If a page says, “Learn more about service-area pages,” that is a contextual link with purpose. If it says, “See our internal linking checklist,” that helps the reader move deeper.

Breadcrumbs that show page position and path

Breadcrumbs are small path links that show where a page sits in the site structure.

They help users understand where they are and how to move back up the site. Google’s breadcrumb documentation says a breadcrumb trail shows a page’s position in the site hierarchy and can help users explore a site effectively, one level at a time.

Footer links that support access without causing clutter

A footer can hold useful support links like contact, top services, locations, and policies. That is helpful.

What a footer should not become is a giant dumping ground for every page on the site. Too many footer links can turn a helpful safety net into visual clutter.

Common Internal Linking Mistakes That Quietly Hurt Websites

Internal linking problems often stay hidden until pages stop getting attention.

Using vague anchor text that says nothing useful

“Click here” does not tell the reader where they are going. “Learn more” is too weak on its own. Better anchor text creates clearer expectations and better paths.

Adding too many links on one page without a purpose

Too many links can make a page feel busy and scattered. Instead of guiding, the page starts overwhelming. A useful page should feel focused.

Creating orphan pages that nothing important points to

An orphan page is a page with little or no internal links pointing to it. That makes it harder for users to find and harder for search engines to discover naturally.

If a page matters, point something important to it.

Linking only to blog posts and ignoring money pages

This is a common mistake. Blogs get all the links. Service and product pages stay weak.

The fix is simple. Use blog traffic to support service pages, category pages, and conversion pages. Let your informational content feed your business pages.

Building a structure that buries pages too deep

When pages sit too deep in the site, they become easier to ignore. This often happens when the site grows without a plan.

A strong structure keeps top pages easy to reach and makes the rest feel connected, not buried.

Final Note

You do not need to rebuild your whole website in one day.

Start small. Map your core sections. Identify your top pages. Add contextual links from strong pages. Fix orphan pages. Clean up vague anchor text.

Then watch what happens. Search Console’s Performance report shows clicks, impressions, average CTR, and average position, which makes it a good place to check whether important pages are getting more visibility over time.

The big idea is simple: site structure gives the map, and internal links create the paths.

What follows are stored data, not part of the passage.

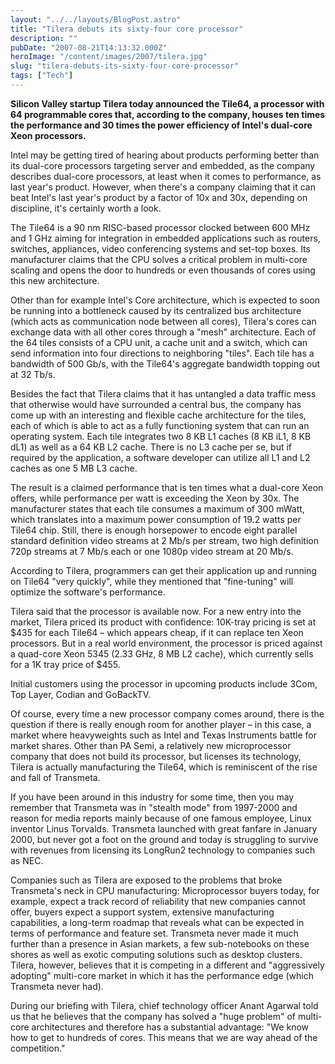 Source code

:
 ```yaml
---
layout: "../../layouts/BlogPost.astro"
title: "Tilera debuts its sixty-four core processor"
description: ""
pubDate: "2007-08-21T14:13:32.000Z"
heroImage: "/content/images/2007/tilera.jpg"
slug: "tilera-debuts-its-sixty-four-core-processor"
tags: ["Tech"]
---
```


<strong> Silicon Valley startup Tilera today announced the Tile64, a processor with 64 programmable cores that, according to the company, houses ten times the performance and 30 times the power efficiency of Intel's dual-core Xeon processors.</strong>

Intel may be getting tired of hearing about products performing better than its dual-core processors targeting server and embedded, as the company describes dual-core processors,  at least when it comes to performance, as last year's product. However, when there's a company claiming that it can beat Intel's last year's product by a factor of 10x and 30x, depending on discipline, it's certainly worth a look.

The Tile64 is a 90 nm RISC-based processor clocked between 600 MHz and 1 GHz  aiming for integration in embedded applications such as routers, switches, appliances, video conferencing systems and set-top boxes. Its manufacturer claims that the CPU solves a critical problem in multi-core scaling and opens the door to hundreds or even thousands of cores using this new architecture.

Other than for example Intel's Core architecture, which is expected to soon be running into a bottleneck caused by its centralized bus architecture (which acts as communication node between all cores), Tilera's cores can exchange data with all other cores through a "mesh" architecture. Each of the 64 tiles consists of a CPU unit, a cache unit and a switch, which can send information into four directions to neighboring "tiles". Each tile has a bandwidth of 500 Gb/s, with the Tile64's aggregate bandwidth topping out at 32 Tb/s.

Besides the fact that Tilera claims that it has untangled a data traffic mess that otherwise would have surrounded a central bus, the company has come up with an interesting and flexible cache architecture for the tiles, each of which is able to act as a fully functioning system that can run an operating system. Each tile integrates two 8 KB L1 caches (8 KB iL1, 8 KB dL1) as well as a 64 KB L2 cache. There is no L3 cache per se, but if required by the application, a software developer can utilize all L1 and L2 caches as one 5 MB L3 cache.

The result is a claimed performance that is ten times what a dual-core Xeon offers, while performance per watt is exceeding the Xeon by 30x. The manufacturer states that each tile consumes a maximum of 300 mWatt, which translates into a maximum power consumption of 19.2 watts per Tile64 chip. Still, there is enough horsepower to encode eight parallel standard definition video streams at  2 Mb/s per stream, two high definition 720p streams at 7 Mb/s each or one 1080p video stream at 20 Mb/s.

According to Tilera, programmers can get their application up and running on Tile64 "very quickly", while they mentioned that "fine-tuning" will optimize the software's performance.

Tilera said that the processor is available now. For a new entry into the market, Tilera priced its product with confidence: 10K-tray pricing is set at $435 for each Tile64 – which appears cheap, if it can replace ten Xeon processors. But in a real world environment, the processor is priced against a quad-core Xeon 5345 (2.33 GHz, 8 MB L2 cache), which currently sells for a 1K tray price of $455.

Initial customers using the processor in upcoming products include 3Com, Top Layer, Codian and GoBackTV.

Of course, every time a new processor company comes around, there is the question if there is really enough room for another player – in this case, a market where heavyweights such as Intel and Texas Instruments battle for market shares. Other than PA Semi, a relatively new microprocessor company that does not build its processor, but licenses its technology, Tilera is actually manufacturing the Tile64, which is reminiscent of the rise and fall of Transmeta.

If you have been around in this industry for some time, then you may remember that Transmeta was in "stealth mode" from 1997-2000 and reason for media reports mainly because of one famous employee, Linux inventor Linus Torvalds. Transmeta launched with great fanfare in January 2000, but never got a foot on the ground and today is struggling to survive with revenues from licensing its LongRun2 technology to companies such as NEC.

Companies such as Tilera are exposed to the problems that broke Transmeta's neck in CPU manufacturing: Microprocessor buyers today, for example, expect a track record of reliability that new companies cannot offer, buyers expect a support system, extensive manufacturing capabilities, a long-term roadmap that reveals what can be expected in terms of performance and feature set. Transmeta never made it much further than a presence in Asian markets, a few sub-notebooks on these shores as well as exotic computing solutions such as desktop clusters. Tilera, however, believes that it is competing in a different and "aggressively adopting" multi-core market in which it has the performance edge (which Transmeta never had).

During our briefing with Tilera, chief technology officer Anant Agarwal told us that he believes that the company has solved a "huge problem" of multi-core architectures and therefore has a substantial advantage: "We know how to get to hundreds of cores. This means that we are way ahead of the competition."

If your site feels scattered, WR SEO Specialist can help turn it into a structure that makes sense, supports your money pages, and gives every important page a clearer path to be found.

FAQs

How many internal links should a page have?

There is no fixed number. A page should have as many as it needs to guide the reader well, without feeling crowded or random.

How many internal links should a page have?

There is no fixed number. A page should have as many as it needs to guide the reader well, without feeling crowded or random.

Should every blog post link to a service page?

Not every time, but many should. If the service page is a natural next step, that link can help both the reader and the business.

What is an orphan page in simple words?

It is a page that almost nothing links to. That makes it easy to miss.

Are breadcrumbs worth using on small websites?

Yes, when the site has clear sections and subpages. They help users understand location and move back up the structure.